Of these, MCMC algorithms are easy to adapt to new inference problems and have shown strong performance in practice, which makes them promising as a universal algorithm for inference. However, provable guarantees for MCMC have been scarce, lacking even for simple toy models of inference.
In this talk, I will survey some recent strides I made with collaborators on achieving provable guarantees for MCMC in inference, along with some of the mathematical tools we developed to study the behavior of slow-mixing Markov chains.
1:30 pm
Many Facets of Boolean Function Analysis
Kewen Wu
Boolean functions are perhaps the most basic objects in computer science. Analyzing them has led to numerous exciting questions, rich theories, and surprising connections to other topics.
Among many facets of Boolean function analysis, I will present my explorations on
(1) "How efficient can proofs be"
Probabilistic checkable proof (PCP) is a short proof that can be checked by reading constant many locations. The celebrated PCP theorem asserts that the Boolean formula satisfiability problem has a PCP of binary alphabet and polynomial length. Relying on structured reduction and property testing of Boolean functions, my work provides a smooth trade-off between the alphabet size and proof length in the PCP theorem. This established the so-called "Parameterized Inapproximability Hypothesis" and received Best Paper award at STOC'24.

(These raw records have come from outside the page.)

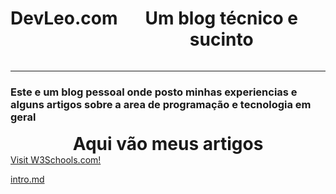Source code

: <header style="display: flex; margin: auto; justify-content: space-around;" >
    <h1>DevLeo.com</h1>
    <h1>Um blog técnico e sucinto</h1>
</header>
<hr>

### Este e um blog pessoal onde posto minhas experiencias e alguns artigos sobre a area de programação e tecnologia em geral

<h1 style="display: flex; margin: auto; justify-content: space-around;"> Aqui vão meus artigos</h1>

<div id="container">
   <a href="https://www.w3schools.com">Visit W3Schools.com!</a>

 <a href="http://localhost:7878/intro.md">intro.md</a> 

</div>
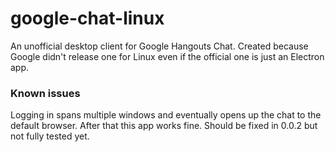 # google-chat-linux

An unofficial desktop client for Google Hangouts Chat. Created because Google didn't release one
for Linux even if the official one is just an Electron app.

### Known issues

Logging in spans multiple windows and eventually opens up the chat to the default browser. After that
this app works fine.
Should be fixed in 0.0.2 but not fully tested yet.
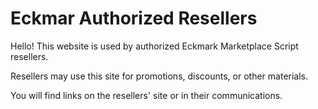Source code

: # Eckmar Authorized Resellers

Hello! This website is used by authorized Eckmark Marketplace Script resellers.

Resellers may use this site for promotions, discounts, or other materials.

You will find links on the resellers' site or in their communications.
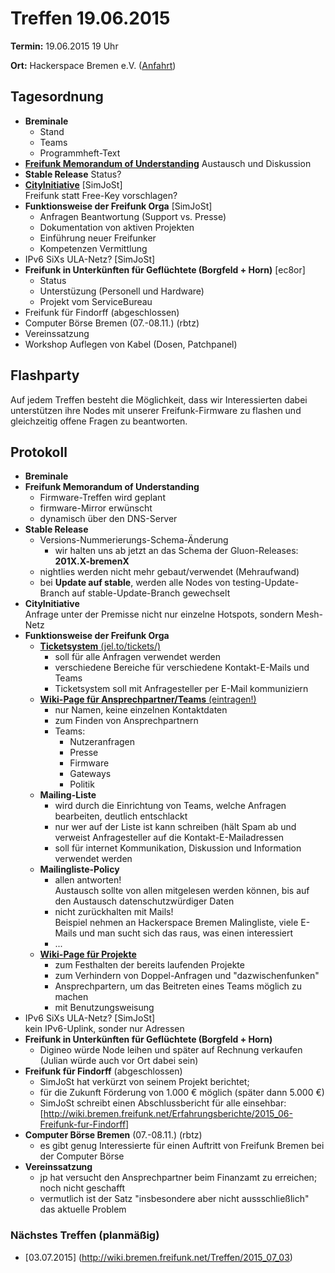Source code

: # Treffen 19.06.2015

**Termin:** 19.06.2015 19 Uhr

**Ort:** Hackerspace Bremen e.V. ([Anfahrt](https://www.hackerspace-bremen.de/anfahrt/))

## Tagesordnung

* **Breminale**
  * Stand
  * Teams
  * Programmheft-Text
* [**Freifunk Memorandum of Understanding**](https://github.com/freifunk/MoU) Austausch und Diskussion
* **Stable Release** Status?
* **[CityInitiative](http://www.bremen-city.de/)** [SimJoSt]  
  Freifunk statt Free-Key vorschlagen?
* **Funktionsweise der Freifunk Orga** [SimJoSt]
  * Anfragen Beantwortung (Support vs. Presse)
  * Dokumentation von aktiven Projekten
  * Einführung neuer Freifunker
  * Kompetenzen Vermittlung
* IPv6 SiXs ULA-Netz? [SimJoSt]
* **Freifunk in Unterkünften für Geflüchtete (Borgfeld + Horn)** [ec8or]
  * Status
  * Unterstüzung (Personell und Hardware)
  * Projekt vom ServiceBureau
* Freifunk für Findorff (abgeschlossen)
* Computer Börse Bremen (07.-08.11.) (rbtz)
* Vereinssatzung
* Workshop Auflegen von Kabel (Dosen, Patchpanel)

## Flashparty

Auf jedem Treffen besteht die Möglichkeit, dass wir Interessierten dabei unterstützen ihre Nodes mit unserer Freifunk-Firmware zu flashen und gleichzeitig offene Fragen zu beantworten.

## Protokoll

* **Breminale**
* **Freifunk Memorandum of Understanding**
  * Firmware-Treffen wird geplant
  * firmware-Mirror erwünscht
  * dynamisch über den DNS-Server
* **Stable Release**
  * Versions-Nummerierungs-Schema-Änderung
      * wir halten uns ab jetzt an das Schema der Gluon-Releases: **201X.X-bremenX**
  * nightlies werden nicht mehr gebaut/verwendet (Mehraufwand)
  * bei **Update auf stable**, werden alle Nodes von testing-Update-Branch auf stable-Update-Branch gewechselt
* **CityInitiative**  
  Anfrage unter der Premisse nicht nur einzelne Hotspots, sondern Mesh-Netz
* **Funktionsweise der Freifunk Orga**  
  * [**Ticketsystem** (jel.to/tickets/)](http://jel.to/tickets/)
      * soll für alle Anfragen verwendet werden
      * verschiedene Bereiche für verschiedene Kontakt-E-Mails und Teams
      * Ticketsystem soll mit Anfragesteller per E-Mail kommuniziern
  * [**Wiki-Page für Ansprechpartner/Teams** (eintragen!)](http://wiki.bremen.freifunk.net/Ansprechpartner)
      * nur Namen, keine einzelnen Kontaktdaten
      * zum Finden von Ansprechpartnern
      * Teams:
          * Nutzeranfragen
          * Presse
          * Firmware
          * Gateways
          * Politik
  * **Mailing-Liste**
      * wird durch die Einrichtung von Teams, welche Anfragen bearbeiten, deutlich entschlackt
      * nur wer auf der Liste ist kann schreiben (hält Spam ab und verweist Anfragesteller auf die Kontakt-E-Mailadressen
      * soll für internet Kommunikation, Diskussion und Information verwendet werden
  * **Mailingliste-Policy**
      * allen antworten!  
        Austausch sollte von allen mitgelesen werden können, bis auf den Austausch datenschutzwürdiger Daten
      * nicht zurückhalten mit Mails!  
        Beispiel nehmen an Hackerspace Bremen Malingliste, viele E-Mails und man sucht sich das raus, was einen interessiert
      * ...
  * [**Wiki-Page für Projekte**](http://wiki.bremen.freifunk.net/Projekte)
      * zum Festhalten der bereits laufenden Projekte
      * zum Verhindern von Doppel-Anfragen und "dazwischenfunken"
      * Ansprechpartern, um das Beitreten eines Teams möglich zu machen
      * mit Benutzungsweisung
* IPv6 SiXs ULA-Netz? [SimJoSt]  
  kein IPv6-Uplink, sonder nur Adressen
* **Freifunk in Unterkünften für Geflüchtete (Borgfeld + Horn)**
  * Digineo würde Node leihen und später auf Rechnung verkaufen (Julian würde auch vor Ort dabei sein)
* **Freifunk für Findorff** (abgeschlossen)  
  * SimJoSt hat verkürzt von seinem Projekt berichtet;  
  * für die Zukunft Förderung von 1.000 € möglich (später dann 5.000 €)
  * SimJoSt schreibt einen Abschlussbericht für alle einsehbar: [http://wiki.bremen.freifunk.net/Erfahrungsberichte/2015_06-Freifunk-fur-Findorff]
* **Computer Börse Bremen** (07.-08.11.) (rbtz)
  * es gibt genug Interessierte für einen Auftritt von Freifunk Bremen bei der Computer Börse
* **Vereinssatzung**
  * jp hat versucht den Ansprechpartner beim Finanzamt zu erreichen; noch nicht geschafft
  * vermutlich ist der Satz "insbesondere aber nicht aussschließlich" das aktuelle Problem

### Nächstes Treffen (planmäßig)
* [03.07.2015] (http://wiki.bremen.freifunk.net/Treffen/2015_07_03)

(2) "Inevitable structure in chaos"
Ramsey theory is a theory on finding structures in chaos. As a famous problem in Ramsey theory back in 1960, the sunflower conjecture aims to find sunflower structures in an arbitrarily large system of small sets. Using pseudorandomness and switching lemma from Boolean function analysis, my work significantly advanced the quantitative bound in the sunflower conjecture, which subsequently led to breakthroughs in theoretical computer science and mathematics. This work received Best Paper award at STOC'20 and was later published in Annals of Mathematics.

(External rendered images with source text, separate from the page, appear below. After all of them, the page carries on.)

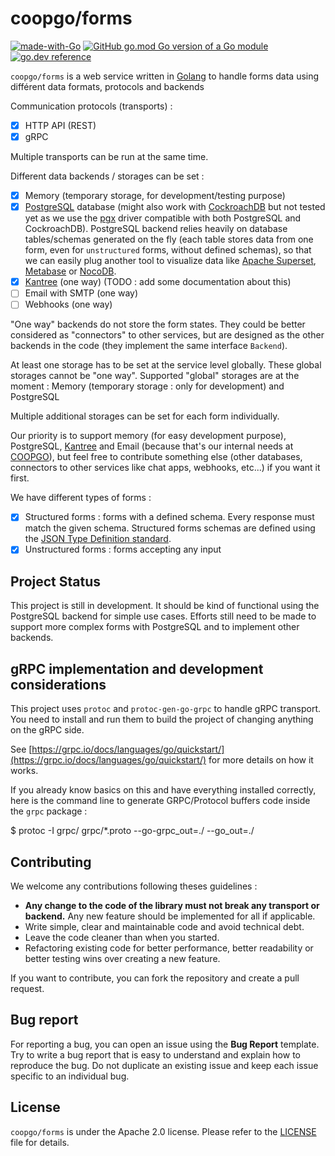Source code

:# coopgo/forms

[![made-with-Go](https://img.shields.io/badge/Made%20with-Go-1f425f.svg)](http://golang.org)
[![GitHub go.mod Go version of a Go module](https://img.shields.io/github/go-mod/go-version/coopgo/forms.svg)](https://github.com/coopgo/forms)
[![go.dev reference](https://img.shields.io/badge/go.dev-reference-007d9c?logo=go&logoColor=white)](https://pkg.go.dev/github.com/coopgo/forms)

`coopgo/forms` is a web service written in [Golang](https://golang.org/) to handle forms data using différent data formats, protocols and backends

Communication protocols (transports) :

- [X] HTTP API (REST) 
- [X] gRPC

Multiple transports can be run at the same time.

Different data backends / storages can be set :

- [X] Memory (temporary storage, for development/testing purpose)
- [X] [PostgreSQL](https://www.postgresql.org/) database (might also work with [CockroachDB](https://github.com/cockroachdb/cockroach) but not tested yet as we use the [pgx](https://github.com/jackc/pgx) driver compatible with both PostgreSQL and CockroachDB). PostgreSQL backend relies heavily on database tables/schemas generated on the fly (each table stores data from one form, even for `unstructured` forms, without defined schemas), so that we can easily plug another tool to visualize data like [Apache Superset](https://github.com/apache/superset), [Metabase](https://github.com/metabase/metabase) or [NocoDB](https://www.nocodb.com/).
- [X] [Kantree](https://kantree.io) (one way) (TODO : add some documentation about this)
- [ ] Email with SMTP (one way)
- [ ] Webhooks (one way)

"One way" backends do not store the form states. They could be better considered as "connectors" to other services, but are designed as the other backends in the code (they implement the same interface `Backend`).

At least one storage has to be set at the service level globally. These global storages cannot be "one way". Supported "global" storages are at the moment : Memory (temporary storage : only for development) and PostgreSQL

Multiple additional storages can be set for each form individually.

Our priority is to support memory (for easy development purpose), PostgreSQL, [Kantree](https://kantree.io) and Email (because that's our internal needs at [COOPGO](https://coopgo.fr)), but feel free to contribute something else (other databases, connectors to other services like chat apps, webhooks, etc...) if you want it first.

We have different types of forms :

- [X] Structured forms : forms with a defined schema. Every response must match the given schema. Structured forms schemas are defined using the [JSON Type Definition standard](https://jsontypedef.com/).
- [X] Unstructured forms : forms accepting any input

## Project Status

This project is still in development. It should be kind of functional using the PostgreSQL backend for simple use cases. Efforts still need to be made to support more complex forms with PostgreSQL and to implement other backends.

## gRPC implementation and development considerations

This project uses `protoc` and `protoc-gen-go-grpc` to handle gRPC transport. You need to install and run them to build the project of changing anything on the gRPC side.

See [https://grpc.io/docs/languages/go/quickstart/](https://grpc.io/docs/languages/go/quickstart/) for more details on how it works.

If you already know basics on this and have everything installed correctly, here is the command line to generate GRPC/Protocol buffers code inside the `grpc` package :

$ protoc -I grpc/ grpc/*.proto --go-grpc_out=./ --go_out=./


## Contributing

We welcome any contributions following theses guidelines :
- **Any change to the code of the library must not break any transport or backend.** Any new feature should be implemented for all if applicable.
- Write simple, clear and maintainable code and avoid technical debt. 
- Leave the code cleaner than when you started.
- Refactoring existing code for better performance, better readability or better testing wins over creating a new feature.

If you want to contribute, you can fork the repository and create a pull request.

## Bug report

For reporting a bug, you can open an issue using the **Bug Report** template. Try to write a bug report that is easy to understand and explain how to reproduce the bug. 
Do not duplicate an existing issue and keep each issue specific to an individual bug.

## License

`coopgo/forms` is under the Apache 2.0 license. Please refer to the [LICENSE](LICENSE) file for details.
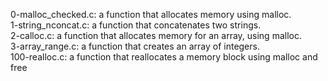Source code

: 0-malloc_checked.c: a function that allocates memory using malloc.
<br>1-string_nconcat.c: a function that concatenates two strings.
<br>2-calloc.c: a function that allocates memory for an array, using malloc.
<br>3-array_range.c: a function that creates an array of integers.
<br>100-realloc.c: a function that reallocates a memory block using malloc and free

(3) "Quantum advantage, security, and cost"
Using various tools from Boolean functions, my works established unconditional and exponential quantum advantages in many models and provided rigorous and optimal (post-quantum) security for generic cryptographic heuristics. To save expensive quantum resources in practice, my work also designed optimal quantum circuits for them, which has been patented by Google.
2:45 pm
Finding the line between quantum and classical
Ewin Tang
Quantum computers—computers which exploit quantum mechanics—are poised to reshape the landscape of computation. But understanding when 'quantum' can help us solve algorithmic tasks is tricky, particularly for those tasks with the greatest potential for real-world impact. In this talk, I will survey my research in quantum algorithms to understand: where will a quantum computer be useful? And where will we instead be better off with our usual, classical computers?
4:00 pm
Learning Theoretic Foundations for Modern (Data) Science
Allen Liu
In this talk, I will explain how fundamental problems in computational learning theory are at the core of modern problems in machine learning and scientific applications and how algorithmic insights in mathematically tractable models can inspire new solutions in a wide variety of domains.
First, I will explore algorithmic foundations for model stealing of language models. Model stealing, where a learner tries to recover an unknown model through query access, is a critical problem in machine learning, as it threatens the security of proprietary models. Here, we aim to build a theoretical foundation. We give an efficient algorithm for learning any low-rank language model from queries, showing that a natural notion of the "rank" of a language model provides a useful proxy for the complexity of stealing.
I will then introduce Hamiltonian learning, a central computational task towards understanding and benchmarking quantum systems. Crucially, Hamiltonian learning is most relevant in the low-temperature regime, where interesting quantum phenomena arise and yet previous works gave efficient algorithms only at high temperatures. We give an efficient algorithm at any temperature. I will highlight how the lens of learning theory plays a key role in identifying and circumventing previous barriers.